Here are slightly less degenerate examples of positive random variables $X$ and $Y$ such that $E(XY)$ exists but $E(X)$ and $E(Y)$ do not.
Let $U$ and $V$ be independent random variable such that $U$ is Bernoulli, for example $P(U=1)=P(U=0)=1/2$, and $V$ is not integrable, for example $V\ge1$ almost surely and $P(V\ge v)=1/v$ for every $v\ge1$. Let $X=0$ and $Y=V$ if $U=0$ and $X=V$ and $Y=0$ if $U=1$. Then $XY=0$ hence $XY$ is integrable but neither $X$ nor $Y$ is.
Or: let $Z$ be an almost surely positive random variable such that neither $Z$ not $1/Z$ is integrable, for example $Z$ has density $\frac12\min\{1,1/z^2\}$ for $z$ in $(0,+\infty)$. Let $X=Z$ and $Y=1/Z$. Then $XY=1$ hence $XY$ is integrable but neither $X$ nor $Y$ is. Note that $Z$ can be realized through $U$ defined previously and an independent random variable $W$ uniform on $(0,1)$, as $Z=W$ if $U=1$ and $Z=1/W$ if $U=0$.

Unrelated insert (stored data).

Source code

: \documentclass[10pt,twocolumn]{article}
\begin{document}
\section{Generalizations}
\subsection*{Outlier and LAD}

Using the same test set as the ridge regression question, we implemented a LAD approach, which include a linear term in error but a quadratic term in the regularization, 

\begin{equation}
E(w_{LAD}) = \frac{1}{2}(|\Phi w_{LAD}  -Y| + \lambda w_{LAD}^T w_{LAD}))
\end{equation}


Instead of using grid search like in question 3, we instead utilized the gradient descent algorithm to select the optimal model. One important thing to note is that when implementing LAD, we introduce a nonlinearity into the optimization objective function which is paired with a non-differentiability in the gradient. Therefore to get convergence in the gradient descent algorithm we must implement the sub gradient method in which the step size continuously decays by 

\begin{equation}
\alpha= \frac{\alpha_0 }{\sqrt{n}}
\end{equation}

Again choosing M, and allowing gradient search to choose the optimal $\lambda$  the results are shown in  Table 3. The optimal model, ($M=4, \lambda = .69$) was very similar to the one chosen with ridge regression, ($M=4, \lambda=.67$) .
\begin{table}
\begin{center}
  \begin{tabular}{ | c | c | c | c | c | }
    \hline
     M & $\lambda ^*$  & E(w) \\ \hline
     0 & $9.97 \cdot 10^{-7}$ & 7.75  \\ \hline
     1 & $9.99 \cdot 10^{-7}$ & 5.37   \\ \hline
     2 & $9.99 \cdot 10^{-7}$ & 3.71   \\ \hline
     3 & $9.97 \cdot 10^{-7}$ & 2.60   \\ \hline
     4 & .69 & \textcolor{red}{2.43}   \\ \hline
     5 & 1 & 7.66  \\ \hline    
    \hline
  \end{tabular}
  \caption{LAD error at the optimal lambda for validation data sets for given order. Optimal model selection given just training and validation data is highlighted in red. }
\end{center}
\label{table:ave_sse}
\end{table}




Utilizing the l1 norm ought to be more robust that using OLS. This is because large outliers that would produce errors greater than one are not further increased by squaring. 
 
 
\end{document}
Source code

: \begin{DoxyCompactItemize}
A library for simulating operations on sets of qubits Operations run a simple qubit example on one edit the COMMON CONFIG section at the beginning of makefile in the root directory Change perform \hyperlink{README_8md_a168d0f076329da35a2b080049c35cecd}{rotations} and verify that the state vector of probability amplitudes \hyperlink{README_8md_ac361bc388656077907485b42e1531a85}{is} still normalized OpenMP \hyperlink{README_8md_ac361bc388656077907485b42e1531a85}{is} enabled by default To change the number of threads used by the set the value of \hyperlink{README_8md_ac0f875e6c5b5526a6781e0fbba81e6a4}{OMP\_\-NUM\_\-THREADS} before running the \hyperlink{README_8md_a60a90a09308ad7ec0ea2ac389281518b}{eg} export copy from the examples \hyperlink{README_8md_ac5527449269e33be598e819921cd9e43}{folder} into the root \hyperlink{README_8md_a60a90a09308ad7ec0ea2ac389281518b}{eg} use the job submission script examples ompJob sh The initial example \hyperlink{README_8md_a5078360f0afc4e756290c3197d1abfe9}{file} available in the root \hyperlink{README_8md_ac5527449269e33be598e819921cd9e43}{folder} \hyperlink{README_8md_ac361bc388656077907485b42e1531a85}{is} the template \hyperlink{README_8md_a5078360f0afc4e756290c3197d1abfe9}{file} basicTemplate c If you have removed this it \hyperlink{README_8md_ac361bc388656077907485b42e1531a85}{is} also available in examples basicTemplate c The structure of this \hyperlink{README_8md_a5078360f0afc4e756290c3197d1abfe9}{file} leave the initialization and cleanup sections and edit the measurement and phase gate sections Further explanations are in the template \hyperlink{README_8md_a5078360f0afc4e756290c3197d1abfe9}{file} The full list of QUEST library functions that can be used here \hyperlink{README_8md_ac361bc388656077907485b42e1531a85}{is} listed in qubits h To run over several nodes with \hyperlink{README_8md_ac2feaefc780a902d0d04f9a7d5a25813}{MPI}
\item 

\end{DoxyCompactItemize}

Edit While I was writing the above, the OP mentioned that $X$ and $Y$ should be independent. Recall that if $X$ and $Y$ are nonnegative independent random variables, the relation $E(XY)=E(X)E(Y)$ always hold in $[0,+\infty]$ (with the obvious multiplication rules plus the fact that $0\times(+\infty)=+\infty\times0=0$). In particular, if $X$ and $Y$ are independent, $X$ is not integrable and $Y$ is not almost surely zero, then $XY$ is not integrable.